The response of rotational speed difference to friction torque is shown in Fig. 7a. The increase in rotational speed difference decreases the coefficient of dynamics friction and prolongs the time of A1, where the friction torque positively correlates with the rotational speed difference. In A0, the speed difference has no significant effect on the touching time, but decreasing the coefficient of dynamics friction results in a slight decrease in the friction torque at the same time point. During the B0 separation process, the friction pair torque gradually increases with the speed difference; the friction pair contact stress decreases due to the gradual decrease in pressure during separation, and the separation gap subsequently increases.

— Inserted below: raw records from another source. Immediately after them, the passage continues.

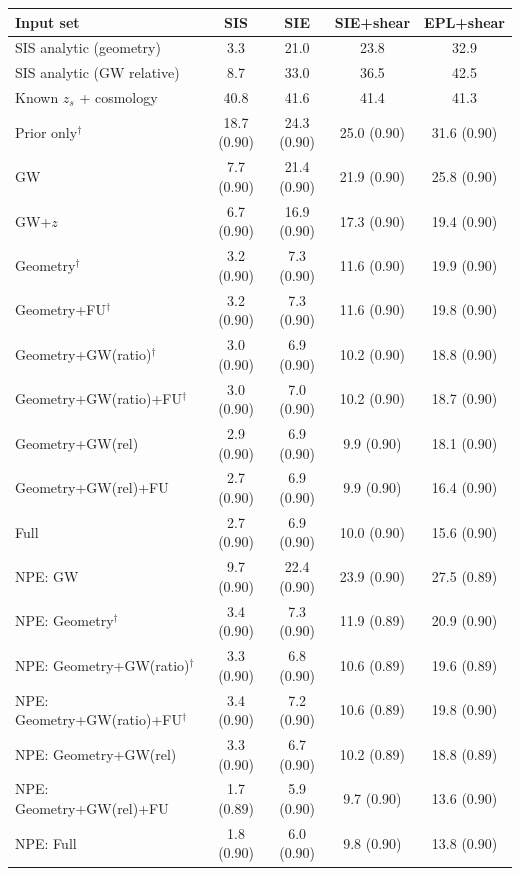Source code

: \begin{tabular*}{\linewidth}{@{\extracolsep{\fill}}lcccc@{}}
\toprule
Input set & SIS & SIE & SIE+shear & EPL+shear \\
\midrule
SIS analytic (geometry) & 3.3 & 21.0 & 23.8 & 32.9 \\
SIS analytic (GW relative) & 8.7 & 33.0 & 36.5 & 42.5 \\
Known $z_s$ + cosmology & 40.8 & 41.6 & 41.4 & 41.3 \\
\midrule
Prior only$^\dagger$ & 18.7 (0.90) & 24.3 (0.90) & 25.0 (0.90) & 31.6 (0.90) \\
GW & 7.7 (0.90) & 21.4 (0.90) & 21.9 (0.90) & 25.8 (0.90) \\
GW+$z$ & 6.7 (0.90) & 16.9 (0.90) & 17.3 (0.90) & 19.4 (0.90) \\
Geometry$^\dagger$ & 3.2 (0.90) & 7.3 (0.90) & 11.6 (0.90) & 19.9 (0.90) \\
Geometry+FU$^\dagger$ & 3.2 (0.90) & 7.3 (0.90) & 11.6 (0.90) & 19.8 (0.90) \\
Geometry+GW(ratio)$^\dagger$ & 3.0 (0.90) & 6.9 (0.90) & 10.2 (0.90) & 18.8 (0.90) \\
Geometry+GW(ratio)+FU$^\dagger$ & 3.0 (0.90) & 7.0 (0.90) & 10.2 (0.90) & 18.7 (0.90) \\
Geometry+GW(rel) & 2.9 (0.90) & 6.9 (0.90) & 9.9 (0.90) & 18.1 (0.90) \\
Geometry+GW(rel)+FU & 2.7 (0.90) & 6.9 (0.90) & 9.9 (0.90) & 16.4 (0.90) \\
Full & 2.7 (0.90) & 6.9 (0.90) & 10.0 (0.90) & 15.6 (0.90) \\
\midrule
NPE: GW & 9.7 (0.90) & 22.4 (0.90) & 23.9 (0.90) & 27.5 (0.89) \\
NPE: Geometry$^\dagger$ & 3.4 (0.90) & 7.3 (0.90) & 11.9 (0.89) & 20.9 (0.90) \\
NPE: Geometry+GW(ratio)$^\dagger$ & 3.3 (0.90) & 6.8 (0.90) & 10.6 (0.89) & 19.6 (0.89) \\
NPE: Geometry+GW(ratio)+FU$^\dagger$ & 3.4 (0.90) & 7.2 (0.90) & 10.6 (0.89) & 19.8 (0.90) \\
NPE: Geometry+GW(rel) & 3.3 (0.90) & 6.7 (0.90) & 10.2 (0.89) & 18.8 (0.89) \\
NPE: Geometry+GW(rel)+FU & 1.7 (0.89) & 5.9 (0.90) & 9.7 (0.90) & 13.6 (0.90) \\
NPE: Full & 1.8 (0.90) & 6.0 (0.90) & 9.8 (0.90) & 13.8 (0.90) \\
\bottomrule
\end{tabular*}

Therefore, in the separation process, the change of rotational speed difference does not affect the friction torque as significantly as in the engagement process.

The response of the damping ratio to friction torque is shown in Fig. 7b. In A0, the increase in the damping ratio reduces the instantaneous speed of the friction pair motion, which decreases the friction torque amplitude. While in A1, the damping change has no significant effect on both friction time and friction speed, although the friction torque is positively correlated with the damping ratio, the growth rate is only 5%, which prolongs the engagement onset time by 7.4% (Δt = 0.043 s). During the B0 separation process, as the damping ratio increases, the motion damping increases, making the lubricant enter the gap for a longer time. Therefore, the friction time is prolonged with the increase of the damping ratio; however, the effect of the change of damping ratio on the friction torque value is insignificant in agreement with the engagement process.

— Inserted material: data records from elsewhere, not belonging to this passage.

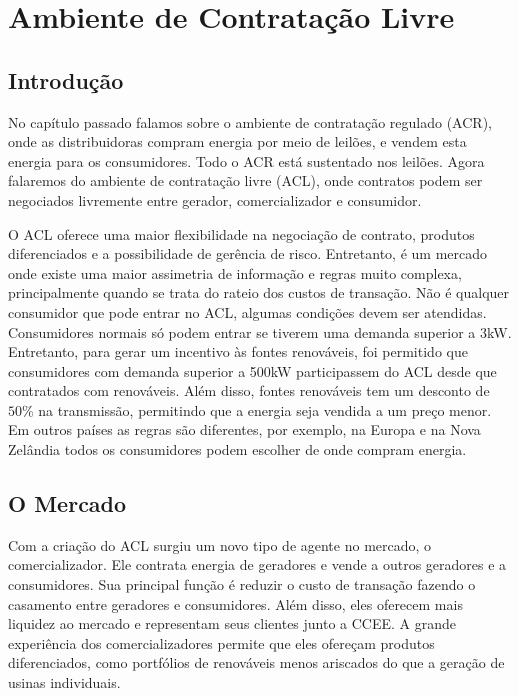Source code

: \section{Ambiente de Contratação Livre}

\subsection{Introdução}

No capítulo passado falamos sobre o ambiente de contratação regulado (ACR), onde as distribuidoras compram energia por meio de leilões, e vendem esta energia para os consumidores. Todo o ACR está sustentado nos leilões. Agora falaremos do ambiente de contratação livre (ACL), onde contratos podem ser negociados livremente entre gerador, comercializador e consumidor. 

O ACL oferece uma maior flexibilidade na negociação de contrato, produtos diferenciados e a possibilidade de gerência de risco. Entretanto, é um mercado onde existe uma maior assimetria de informação e regras muito complexa, principalmente quando se trata do rateio dos custos de transação. Não é qualquer consumidor que pode entrar no ACL, algumas condições devem ser atendidas. Consumidores normais só podem entrar se tiverem uma demanda superior a 3kW. Entretanto, para gerar um incentivo às fontes renováveis, foi permitido que consumidores com demanda superior a 500kW participassem do ACL desde que contratados com renováveis. Além disso, fontes renováveis tem um desconto de $50\%$ na transmissão, permitindo que a energia seja vendida a um preço menor. Em outros países as regras são diferentes, por exemplo, na Europa e na Nova Zelândia todos os consumidores podem escolher de onde compram energia. 

\subsection{O Mercado}

Com a criação do ACL surgiu um novo tipo de agente no mercado, o comercializador. Ele contrata energia de geradores e vende a outros geradores e a consumidores. Sua principal função é reduzir o custo de transação fazendo o casamento entre geradores e consumidores. Além disso, eles oferecem mais liquidez ao mercado e representam seus clientes junto a CCEE. A grande experiência dos comercializadores permite que eles ofereçam produtos diferenciados, como portfólios de renováveis menos ariscados do que a geração de usinas individuais.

The response of lubricant viscosity to friction torque is shown in Fig. 7c. In A0, as the lubricant viscosity increases, the oil film carrying capacity increases, decreasing the peak friction torque. The increase in lubricant viscosity increases the resistance to motion of the friction pair, reducing the frequency and amplitude of the onset oscillation of the friction torque and delaying the engagement process. Therefore, lubricant viscosity mainly affects the peak value, onset frequency, and fluctuation amplitude of the friction torque and less affect the overall trend. Unlike the joining process in the B0 separation, firstly, the increase in lubricant viscosity reduces the fluidity of the lubricant and prolongs the time of lubricant entry into the gap; secondly, the increase in lubricant viscosity makes the friction pair separation resistance increase, so the change in lubricant viscosity only delays the friction time. Therefore, in the separation process, the response of the lubricant viscosity to the friction torque is consistent with the joining process response, which is small.

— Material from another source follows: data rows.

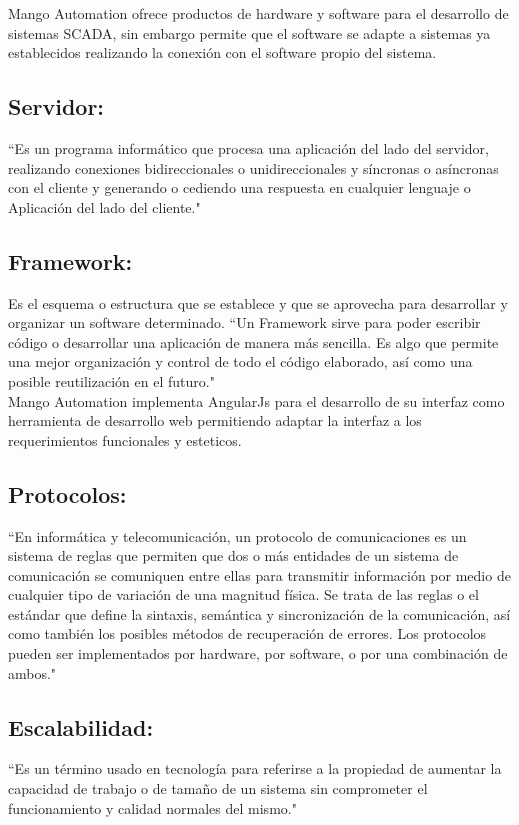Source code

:     Mango Automation ofrece productos de hardware y software para el desarrollo de sistemas SCADA, sin embargo permite que 
    el software se adapte a sistemas ya establecidos realizando la conexión con el software propio del sistema. 

\subsection{Servidor:}
    ``Es un programa informático que procesa una aplicación del lado del servidor, realizando conexiones bidireccionales o unidireccionales y síncronas o asíncronas con el cliente y generando o cediendo una respuesta en cualquier lenguaje o Aplicación del lado del cliente."\textcolor{blue}{\cite{Servidor}}
    
\subsection{Framework:} 
    Es el esquema o estructura que se establece y que se aprovecha para desarrollar y organizar un software determinado.
    ``Un Framework sirve para poder escribir código o desarrollar una aplicación de manera más sencilla. Es algo que permite una mejor organización y control de todo el código elaborado, así como una posible reutilización en el futuro."\textcolor{blue}{\cite{Framework}}
    \\
    Mango Automation implementa AngularJs para el desarrollo de su interfaz como herramienta de desarrollo web permitiendo
    adaptar la interfaz a los requerimientos funcionales y esteticos.
\subsection{Protocolos:} ``En informática y telecomunicación, un protocolo de comunicaciones es un sistema de reglas que permiten que dos o más entidades de un sistema de comunicación se comuniquen entre ellas para transmitir información por medio de cualquier tipo de variación de una magnitud física. Se trata de las reglas o el estándar que define la sintaxis, semántica y sincronización de la comunicación, así como también los posibles métodos de recuperación de errores. Los protocolos pueden ser implementados por hardware, por software, o por una combinación de ambos."\textcolor{blue}{\cite{Protocolo}}
	
\subsection{Escalabilidad:} ``Es un término usado en tecnología para referirse a la propiedad de aumentar la capacidad de trabajo o de tamaño de un sistema sin comprometer el funcionamiento y calidad normales del mismo."\textcolor{blue}{\cite{escalabilidad}}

Speed response of friction pair

The operating speed of the clutch can be divided into two parts, the engagement speed, and the separation speed, which are inextricably linked. This section will compare and analyze the engagement speed and separation speed. In Fig. 8, A0 and B0 represent the engagement and separation processes, respectively, while A1 and B1 represent the engagement completion and separation oscillation processes.

Figure 8

Response of speed difference, damping ratio, and lubricant viscosity to engagement and separation speeds.

The response of the speed difference to the clutch separation speed is shown in Fig. 8a. With the increase of rotational speed difference, there is no effect on the separation speed in the engagement process A0. In the separation process B0, because the increase of rotational speed difference reduces the dynamic friction coefficient, increases the rotational inertia of the friction plate, and the friction pair momentum increases, the frequency and amplitude of oscillations in the B1 stage increase accordingly. Overall, the change in rotational speed difference has no significant effect on the separation speed.

The damping ratio's response to the clutch's operating speed is shown in Fig. 8b. As the damping ratio increases, the resistance to motion of the friction pair increases, so both the engagement and separation speed decrease. In the engagement process A0, the maximum speed decreases by ten mm/s, and the engagement time is prolonged by 0.044 s. In the separation process B0, the maximum separation speed decreases by 21.1 mm/s, and the magnitude and frequency of the separation speed oscillations decrease due to the decrease in slip acceleration. Therefore, in the underdamped condition (ζ < 1), both the maximum engagement and separation speed of the clutch increased, and in the overdamped condition (ζ > 1), both the maximum engagement and separation speed decreased. However, the damping change had a more significant effect on the separation process B0.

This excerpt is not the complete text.